Mais ce n’est pas le plus décevant de l’ouvrage. Non, le plus surprenant c’est de découvrir l’enthousiasme technophile d’Alain Damasio, pire, sa grande naïveté, comme quand il reprend sans beaucoup de distance la promesse de personnalisation des technologies, leur fluidité, leur efficacité… 30 ans de numérisation nous a pourtant montré combien toutes ces promesses étaient fausses. Cela n’empêche pas Damasio d’être subjugué : par Apple, ses téléphones, son casque, par la Silicon Valley et ses produits, par la promesse de la fin des accidents grâce aux voitures autonomes, par les promesses de la santé personnalisée… Damasio semble continuer de croire que la grande religion de la Tech serait bien plus la Tech que l’argent. Sa fascination à se retrouver dans un Apple store comme on en trouve partout sur la planète est assez désarmante. Pour ma part, rien ne me rend plus mal à l’aise que de me retrouver dans un grand magasin quel que soit le produit qu’il propose. Sa fascination pour le design des produits numériques qui semblent promettre dans leur dépouillement une grande « pacification »… m’évoque l’exact contraire et ces rectangles de plastique tiède que nous sommes contraints de caresser sans cesse ne produisent aucun apaisement, au contraire.
Alors bien sûr, on est parfois séduit par ses jeux de mots, par ses fulgurances, par ses recadrages politiques. Mais, après avoir confessé sa croyance dans la technologie, ceux-ci semblent parfois un peu feints, forcés, calés là comme un moyen mnémotechnique pour modérer une fascination débridée. Comment dénoncer les 150 milliards d’évasion fiscale d’Apple après avoir dit être subjugué par le pouvoir de ses interfaces ? Oui, la voiture autonome est « une industrie sans idée », mais qui veut vraiment croire que notre avenir sera fait de voitures autonomes ? Le numérique n’a jamais été qu’une production pour les plus riches : l’innovation ne s’est jamais intéressé qu’aux marchés solvables ! L’aliénation que propose la tech n’est un programme que pour les mieux pourvus, que pour ceux qui pourront s’offrir leur dépendance et leur autonomie. Oui, la tech est un parasitisme. Oui, la tech cherche d’abord et avant tout à extraire la plus value du travail humain pour la rendre au capital. Oui, on subit de plus en plus l’avenir que les barons de la tech façonnent… mais n’est-ce pas d’abord avec la complicité de notre enthousiasme pour leurs promesses qu’ils acquièrent tant de facilité à nous dépouiller ? N’est-ce pas d’abord parce que nous croyons aux solutions qu’ils nous proposent que nous leur donnons du pouvoir ? N’est-ce pas en leur laissant construire des technologies faussement conviviales que nous abdiquons ? N’est-ce pas dans le fait de croire que la Tech tiendrait toujours et malgré tout de la magie que toute critique de ses effets n’arrive pas à s’imposer ?

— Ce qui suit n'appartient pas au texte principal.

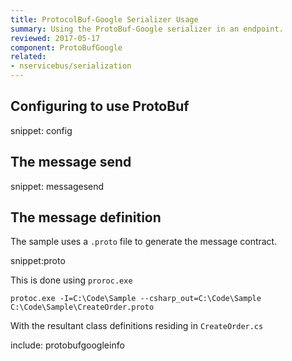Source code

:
 ```yaml
---
title: ProtocolBuf-Google Serializer Usage
summary: Using the ProtoBuf-Google serializer in an endpoint.
reviewed: 2017-05-17
component: ProtoBufGoogle
related:
- nservicebus/serialization
---
```


## Configuring to use ProtoBuf

snippet: config


## The message send

snippet: messagesend


## The message definition

The sample uses a `.proto` file to generate the message contract.

snippet:proto

This is done using `proroc.exe`

```dos
protoc.exe -I=C:\Code\Sample --csharp_out=C:\Code\Sample C:\Code\Sample\CreateOrder.proto
```

With the resultant class definitions residing in `CreateOrder.cs`


include: protobufgoogleinfo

Notre fascination dans la Tech participe à nos œillères sur la réalité de ce que la Tech déploie. Cette fascination pour sa puissance, dont nous n’arrivons pas à nous départir, n’est-elle pas celle qui nous empêche de prendre la mesure de toutes les limites qu’elle embarque et que Damasio ne cesse de rappeler ? A croire qu’il nous faut apprendre à être moins fascinés par la Tech… comme finalement à être moins fasciné par Alain Damasio que nous ne le sommes. Ce pourrait être la première des vertus de ce petit livre, s’il ne relevait pas avant tout d’un ensorcellement pour ce qu’il souhaite mettre au pilori.